Fujifilm's 2011 budget bridge camera — 14MP CCD, 26x 24-624mm zoom, EVF, 720p video, AA power
The Fujifilm FinePix S3300 was a budget bridge superzoom from 2011, part of a family that also included the S3200, S3400, S3900 and S4000 — siblings sharing the same body, sensor and owner's manual but differentiated by zoom reach. The S3300 sat between the 24x S3200 and 28x S3400 with a 26x lens, and was sold in SLR-styled black bodywork with a prominent handgrip.
Specifications: a 14-megapixel 1/2.3in CCD, a 26x Fujinon zoom covering 24-624mm equivalent at f/3.1-5.9, sensor-shift image stabilisation, a 3.0in 230k-dot LCD plus a 0.2in 200k-dot electronic viewfinder, full P/A/S/M control alongside auto and scene modes, ISO 64-1600 (3200-6400 at reduced resolution), 720p30 motion JPEG video, HDMI output, SD/SDHC storage and power from four AA batteries.
The appeal is reach on a budget: 24mm wide-angle to 624mm telephoto in one fixed-lens body, with manual exposure modes for learners. AA power is convenient for travel since spares are available anywhere. Limits are those of its class — contrast-detection autofocus slows at the long end, the small EVF is basic, and the CCD struggles beyond ISO 400.

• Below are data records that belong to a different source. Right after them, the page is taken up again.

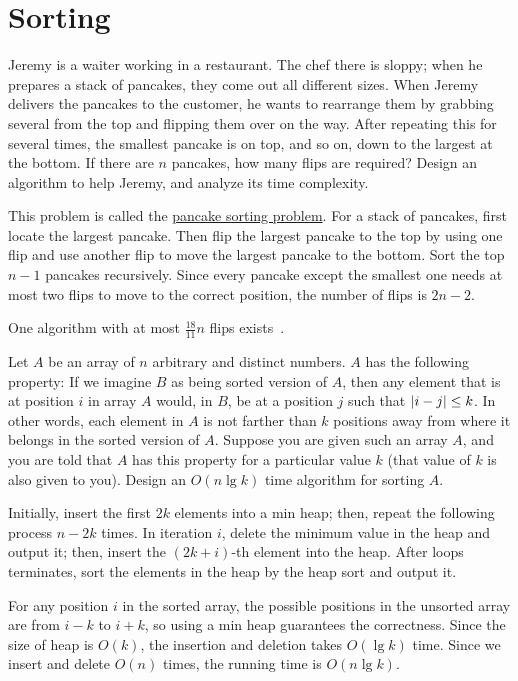 \section{Sorting}

\begin{Exercise}[title={Pancake sorting problem},origin={NCKU CSIE 102},difficulty=1]
Jeremy is a waiter working in a restaurant. The chef there is sloppy; when he prepares a stack of pancakes, they come out all different sizes. When Jeremy delivers the pancakes to the customer, he wants to rearrange them by grabbing several from the top and flipping them over on the way. After repeating this for several times, the smallest pancake is on top, and so on, down to the largest at the bottom. If there are $n$ pancakes, how many flips are required? Design an algorithm to help Jeremy, and analyze its time complexity.
\end{Exercise}
\begin{Answer}
This problem is called the \href{https://en.wikipedia.org/wiki/Pancake_sorting}{pancake sorting problem}. For a stack of pancakes, first locate the largest pancake. Then flip the largest pancake to the top by using one flip and use another flip to move the largest pancake to the bottom. Sort the top $n-1$ pancakes recursively. Since every pancake except the smallest one needs at most two flips to move to the correct position, the number of flips is $2n - 2$.

\begin{remark}
One algorithm with at most $\frac{18}{11}n$ flips exists~\cite{Chitturi2009}.
\end{remark}
\end{Answer}

\begin{Exercise}[origin={NTUT CSIE 95}]
Let $A$ be an array of $n$ arbitrary and distinct numbers. $A$ has the following property: If we imagine $B$ as being sorted version of $A$, then any element that is at position $i$ in array $A$ would, in $B$, be at a position $j$ such that $\lvert i - j\rvert \leq k$. In other words, each element in $A$ is not farther than $k$ positions away from where it belongs in the sorted version of $A$. Suppose you are given such an array $A$, and you are told that $A$ has this property for a particular value $k$ (that value of $k$ is also given to you). Design an $O(n \lg k)$ time algorithm for sorting $A$.
\end{Exercise}
\begin{Answer}
Initially, insert the first $2k$ elements into a min heap; then, repeat the following process $n - 2k$ times. In iteration $i$, delete the minimum value in the heap and output it; then, insert the $(2k + i)$-th element into the heap. After loops terminates, sort the elements in the heap by the heap sort and output it.

For any position $i$ in the sorted array, the possible positions in the unsorted array are from $i - k$ to $i + k$, so using a min heap guarantees the correctness. 
Since the size of heap is $O(k)$, the insertion and deletion takes $O(\lg k)$ time. 
Since we insert and delete $O(n)$ times, the running time is $O(n \lg k)$.
\end{Answer}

Used prices are low and AA power removes battery worries, so the main checks are mechanical: run the motorised zoom through its full 26x range listening for grinding, confirm stabilisation and the EVF/LCD switch work, and look for dust blobs on the sensor at long zoom. Confirm the exact model on the body, as the near-identical S3200, S3400 and S4000 siblings are frequently mislabelled in listings.